YOUR GOAL: Every line of the records counts; transcribe each one exactly.

Stored records
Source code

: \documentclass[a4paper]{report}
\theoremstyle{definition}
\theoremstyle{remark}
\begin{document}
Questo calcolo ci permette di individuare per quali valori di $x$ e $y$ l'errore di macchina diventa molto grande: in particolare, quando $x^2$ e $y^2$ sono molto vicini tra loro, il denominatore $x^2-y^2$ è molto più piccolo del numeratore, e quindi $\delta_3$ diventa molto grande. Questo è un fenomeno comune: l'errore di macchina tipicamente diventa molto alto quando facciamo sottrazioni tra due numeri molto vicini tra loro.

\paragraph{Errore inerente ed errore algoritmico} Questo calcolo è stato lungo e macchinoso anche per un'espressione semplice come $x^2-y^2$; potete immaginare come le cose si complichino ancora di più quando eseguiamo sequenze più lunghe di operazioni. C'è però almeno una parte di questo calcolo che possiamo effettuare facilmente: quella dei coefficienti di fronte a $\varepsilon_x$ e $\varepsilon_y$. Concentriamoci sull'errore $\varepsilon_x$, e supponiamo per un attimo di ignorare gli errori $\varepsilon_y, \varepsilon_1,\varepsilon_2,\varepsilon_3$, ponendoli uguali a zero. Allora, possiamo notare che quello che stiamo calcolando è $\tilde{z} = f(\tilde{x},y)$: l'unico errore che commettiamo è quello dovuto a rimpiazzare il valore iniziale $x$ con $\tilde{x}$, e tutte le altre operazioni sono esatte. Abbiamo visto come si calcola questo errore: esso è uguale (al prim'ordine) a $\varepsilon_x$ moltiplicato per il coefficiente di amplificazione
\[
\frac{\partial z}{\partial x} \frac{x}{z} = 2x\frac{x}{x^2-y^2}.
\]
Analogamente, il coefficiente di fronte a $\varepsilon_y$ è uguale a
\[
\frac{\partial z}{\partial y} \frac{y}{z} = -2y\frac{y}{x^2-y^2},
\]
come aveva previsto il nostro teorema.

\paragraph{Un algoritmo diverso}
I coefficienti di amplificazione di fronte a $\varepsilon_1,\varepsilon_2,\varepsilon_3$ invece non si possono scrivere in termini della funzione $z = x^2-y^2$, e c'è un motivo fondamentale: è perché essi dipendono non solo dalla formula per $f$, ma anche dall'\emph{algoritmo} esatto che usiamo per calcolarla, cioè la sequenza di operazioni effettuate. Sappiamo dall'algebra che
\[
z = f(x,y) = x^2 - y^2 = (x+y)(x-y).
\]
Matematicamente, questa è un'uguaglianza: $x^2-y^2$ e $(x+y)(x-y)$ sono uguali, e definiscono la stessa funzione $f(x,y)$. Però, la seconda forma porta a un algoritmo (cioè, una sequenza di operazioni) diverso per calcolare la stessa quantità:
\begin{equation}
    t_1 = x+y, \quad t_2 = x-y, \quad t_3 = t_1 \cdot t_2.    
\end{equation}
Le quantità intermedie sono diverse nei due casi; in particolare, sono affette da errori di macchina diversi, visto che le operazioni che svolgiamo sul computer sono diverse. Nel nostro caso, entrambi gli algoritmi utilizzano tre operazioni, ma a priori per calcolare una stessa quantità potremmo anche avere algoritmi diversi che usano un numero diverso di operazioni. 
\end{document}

RESPONSE:
Source code

: \documentclass[a4paper]{report}
\theoremstyle{definition}
\theoremstyle{remark}
\begin{document}
Questo calcolo ci permette di individuare per quali valori di $x$ e $y$ l'errore di macchina diventa molto grande: in particolare, quando $x^2$ e $y^2$ sono molto vicini tra loro, il denominatore $x^2-y^2$ è molto più piccolo del numeratore, e quindi $\delta_3$ diventa molto grande. Questo è un fenomeno comune: l'errore di macchina tipicamente diventa molto alto quando facciamo sottrazioni tra due numeri molto vicini tra loro.

\paragraph{Errore inerente ed errore algoritmico} Questo calcolo è stato lungo e macchinoso anche per un'espressione semplice come $x^2-y^2$; potete immaginare come le cose si complichino ancora di più quando eseguiamo sequenze più lunghe di operazioni. C'è però almeno una parte di questo calcolo che possiamo effettuare facilmente: quella dei coefficienti di fronte a $\varepsilon_x$ e $\varepsilon_y$. Concentriamoci sull'errore $\varepsilon_x$, e supponiamo per un attimo di ignorare gli errori $\varepsilon_y, \varepsilon_1,\varepsilon_2,\varepsilon_3$, ponendoli uguali a zero. Allora, possiamo notare che quello che stiamo calcolando è $\tilde{z} = f(\tilde{x},y)$: l'unico errore che commettiamo è quello dovuto a rimpiazzare il valore iniziale $x$ con $\tilde{x}$, e tutte le altre operazioni sono esatte. Abbiamo visto come si calcola questo errore: esso è uguale (al prim'ordine) a $\varepsilon_x$ moltiplicato per il coefficiente di amplificazione
\[
\frac{\partial z}{\partial x} \frac{x}{z} = 2x\frac{x}{x^2-y^2}.
\]
Analogamente, il coefficiente di fronte a $\varepsilon_y$ è uguale a
\[
\frac{\partial z}{\partial y} \frac{y}{z} = -2y\frac{y}{x^2-y^2},
\]
come aveva previsto il nostro teorema.

\paragraph{Un algoritmo diverso}
I coefficienti di amplificazione di fronte a $\varepsilon_1,\varepsilon_2,\varepsilon_3$ invece non si possono scrivere in termini della funzione $z = x^2-y^2$, e c'è un motivo fondamentale: è perché essi dipendono non solo dalla formula per $f$, ma anche dall'\emph{algoritmo} esatto che usiamo per calcolarla, cioè la sequenza di operazioni effettuate. Sappiamo dall'algebra che
\[
z = f(x,y) = x^2 - y^2 = (x+y)(x-y).
\]
Matematicamente, questa è un'uguaglianza: $x^2-y^2$ e $(x+y)(x-y)$ sono uguali, e definiscono la stessa funzione $f(x,y)$. Però, la seconda forma porta a un algoritmo (cioè, una sequenza di operazioni) diverso per calcolare la stessa quantità:
\begin{equation}
    t_1 = x+y, \quad t_2 = x-y, \quad t_3 = t_1 \cdot t_2.    
\end{equation}
Le quantità intermedie sono diverse nei due casi; in particolare, sono affette da errori di macchina diversi, visto che le operazioni che svolgiamo sul computer sono diverse. Nel nostro caso, entrambi gli algoritmi utilizzano tre operazioni, ma a priori per calcolare una stessa quantità potremmo anche avere algoritmi diversi che usano un numero diverso di operazioni. 
\end{document}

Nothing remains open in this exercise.